***** Input material

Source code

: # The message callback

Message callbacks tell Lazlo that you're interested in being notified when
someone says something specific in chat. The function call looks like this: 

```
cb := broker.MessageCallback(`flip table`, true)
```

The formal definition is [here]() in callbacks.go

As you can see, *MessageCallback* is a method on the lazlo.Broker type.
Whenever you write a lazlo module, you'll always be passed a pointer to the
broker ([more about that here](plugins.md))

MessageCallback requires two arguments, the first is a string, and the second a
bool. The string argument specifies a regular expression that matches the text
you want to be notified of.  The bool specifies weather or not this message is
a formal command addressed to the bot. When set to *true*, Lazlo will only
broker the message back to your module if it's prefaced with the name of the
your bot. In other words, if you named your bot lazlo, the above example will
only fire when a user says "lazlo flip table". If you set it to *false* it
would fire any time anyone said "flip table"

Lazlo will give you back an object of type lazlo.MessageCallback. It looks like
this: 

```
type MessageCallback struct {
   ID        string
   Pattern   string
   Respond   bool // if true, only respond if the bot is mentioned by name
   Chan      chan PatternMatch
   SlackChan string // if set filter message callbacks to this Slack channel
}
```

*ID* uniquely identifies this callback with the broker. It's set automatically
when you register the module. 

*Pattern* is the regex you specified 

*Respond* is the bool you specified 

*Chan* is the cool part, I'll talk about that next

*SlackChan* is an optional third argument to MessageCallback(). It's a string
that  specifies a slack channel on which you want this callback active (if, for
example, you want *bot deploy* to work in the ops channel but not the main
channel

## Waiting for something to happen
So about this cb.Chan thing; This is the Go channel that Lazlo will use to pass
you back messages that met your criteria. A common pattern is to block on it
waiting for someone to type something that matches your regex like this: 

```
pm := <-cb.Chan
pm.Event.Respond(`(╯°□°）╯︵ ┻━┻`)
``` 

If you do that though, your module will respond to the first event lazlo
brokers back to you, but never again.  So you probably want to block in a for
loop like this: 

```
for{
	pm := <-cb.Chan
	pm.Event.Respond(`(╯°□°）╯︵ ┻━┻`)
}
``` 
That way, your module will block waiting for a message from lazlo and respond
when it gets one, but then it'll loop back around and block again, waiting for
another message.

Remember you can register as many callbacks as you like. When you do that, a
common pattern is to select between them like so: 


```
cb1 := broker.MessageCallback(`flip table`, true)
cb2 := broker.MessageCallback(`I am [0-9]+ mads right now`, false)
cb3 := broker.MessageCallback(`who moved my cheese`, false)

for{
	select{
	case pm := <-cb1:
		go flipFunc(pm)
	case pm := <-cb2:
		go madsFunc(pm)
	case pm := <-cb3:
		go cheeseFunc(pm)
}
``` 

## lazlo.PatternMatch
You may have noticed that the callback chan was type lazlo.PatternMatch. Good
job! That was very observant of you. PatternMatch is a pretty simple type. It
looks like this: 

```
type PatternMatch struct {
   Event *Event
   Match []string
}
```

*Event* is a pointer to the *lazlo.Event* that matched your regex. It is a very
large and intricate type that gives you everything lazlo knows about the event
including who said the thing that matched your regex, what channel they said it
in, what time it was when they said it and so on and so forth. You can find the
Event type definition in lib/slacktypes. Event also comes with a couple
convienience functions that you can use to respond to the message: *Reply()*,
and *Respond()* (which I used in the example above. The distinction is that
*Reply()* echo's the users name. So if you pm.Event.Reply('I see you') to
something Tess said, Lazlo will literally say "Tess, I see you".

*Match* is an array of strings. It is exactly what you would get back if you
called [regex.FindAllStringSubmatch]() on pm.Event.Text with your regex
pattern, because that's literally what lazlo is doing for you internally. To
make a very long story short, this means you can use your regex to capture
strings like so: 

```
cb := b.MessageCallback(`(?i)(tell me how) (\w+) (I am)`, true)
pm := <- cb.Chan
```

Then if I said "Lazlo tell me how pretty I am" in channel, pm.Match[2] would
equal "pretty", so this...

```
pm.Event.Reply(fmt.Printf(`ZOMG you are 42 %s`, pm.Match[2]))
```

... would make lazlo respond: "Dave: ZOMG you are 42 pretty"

**********

#### Task directions
Send back every entry precisely as given.

#### The completed task
Source code

: # The message callback

Message callbacks tell Lazlo that you're interested in being notified when
someone says something specific in chat. The function call looks like this: 

```
cb := broker.MessageCallback(`flip table`, true)
```

The formal definition is [here]() in callbacks.go

As you can see, *MessageCallback* is a method on the lazlo.Broker type.
Whenever you write a lazlo module, you'll always be passed a pointer to the
broker ([more about that here](plugins.md))

MessageCallback requires two arguments, the first is a string, and the second a
bool. The string argument specifies a regular expression that matches the text
you want to be notified of.  The bool specifies weather or not this message is
a formal command addressed to the bot. When set to *true*, Lazlo will only
broker the message back to your module if it's prefaced with the name of the
your bot. In other words, if you named your bot lazlo, the above example will
only fire when a user says "lazlo flip table". If you set it to *false* it
would fire any time anyone said "flip table"

Lazlo will give you back an object of type lazlo.MessageCallback. It looks like
this: 

```
type MessageCallback struct {
   ID        string
   Pattern   string
   Respond   bool // if true, only respond if the bot is mentioned by name
   Chan      chan PatternMatch
   SlackChan string // if set filter message callbacks to this Slack channel
}
```

*ID* uniquely identifies this callback with the broker. It's set automatically
when you register the module. 

*Pattern* is the regex you specified 

*Respond* is the bool you specified 

*Chan* is the cool part, I'll talk about that next

*SlackChan* is an optional third argument to MessageCallback(). It's a string
that  specifies a slack channel on which you want this callback active (if, for
example, you want *bot deploy* to work in the ops channel but not the main
channel

## Waiting for something to happen
So about this cb.Chan thing; This is the Go channel that Lazlo will use to pass
you back messages that met your criteria. A common pattern is to block on it
waiting for someone to type something that matches your regex like this: 

```
pm := <-cb.Chan
pm.Event.Respond(`(╯°□°）╯︵ ┻━┻`)
``` 

If you do that though, your module will respond to the first event lazlo
brokers back to you, but never again.  So you probably want to block in a for
loop like this: 

```
for{
	pm := <-cb.Chan
	pm.Event.Respond(`(╯°□°）╯︵ ┻━┻`)
}
``` 
That way, your module will block waiting for a message from lazlo and respond
when it gets one, but then it'll loop back around and block again, waiting for
another message.

Remember you can register as many callbacks as you like. When you do that, a
common pattern is to select between them like so: 


```
cb1 := broker.MessageCallback(`flip table`, true)
cb2 := broker.MessageCallback(`I am [0-9]+ mads right now`, false)
cb3 := broker.MessageCallback(`who moved my cheese`, false)

for{
	select{
	case pm := <-cb1:
		go flipFunc(pm)
	case pm := <-cb2:
		go madsFunc(pm)
	case pm := <-cb3:
		go cheeseFunc(pm)
}
``` 

## lazlo.PatternMatch
You may have noticed that the callback chan was type lazlo.PatternMatch. Good
job! That was very observant of you. PatternMatch is a pretty simple type. It
looks like this: 

```
type PatternMatch struct {
   Event *Event
   Match []string
}
```

*Event* is a pointer to the *lazlo.Event* that matched your regex. It is a very
large and intricate type that gives you everything lazlo knows about the event
including who said the thing that matched your regex, what channel they said it
in, what time it was when they said it and so on and so forth. You can find the
Event type definition in lib/slacktypes. Event also comes with a couple
convienience functions that you can use to respond to the message: *Reply()*,
and *Respond()* (which I used in the example above. The distinction is that
*Reply()* echo's the users name. So if you pm.Event.Reply('I see you') to
something Tess said, Lazlo will literally say "Tess, I see you".

*Match* is an array of strings. It is exactly what you would get back if you
called [regex.FindAllStringSubmatch]() on pm.Event.Text with your regex
pattern, because that's literally what lazlo is doing for you internally. To
make a very long story short, this means you can use your regex to capture
strings like so: 

```
cb := b.MessageCallback(`(?i)(tell me how) (\w+) (I am)`, true)
pm := <- cb.Chan
```

Then if I said "Lazlo tell me how pretty I am" in channel, pm.Match[2] would
equal "pretty", so this...

```
pm.Event.Reply(fmt.Printf(`ZOMG you are 42 %s`, pm.Match[2]))
```

... would make lazlo respond: "Dave: ZOMG you are 42 pretty"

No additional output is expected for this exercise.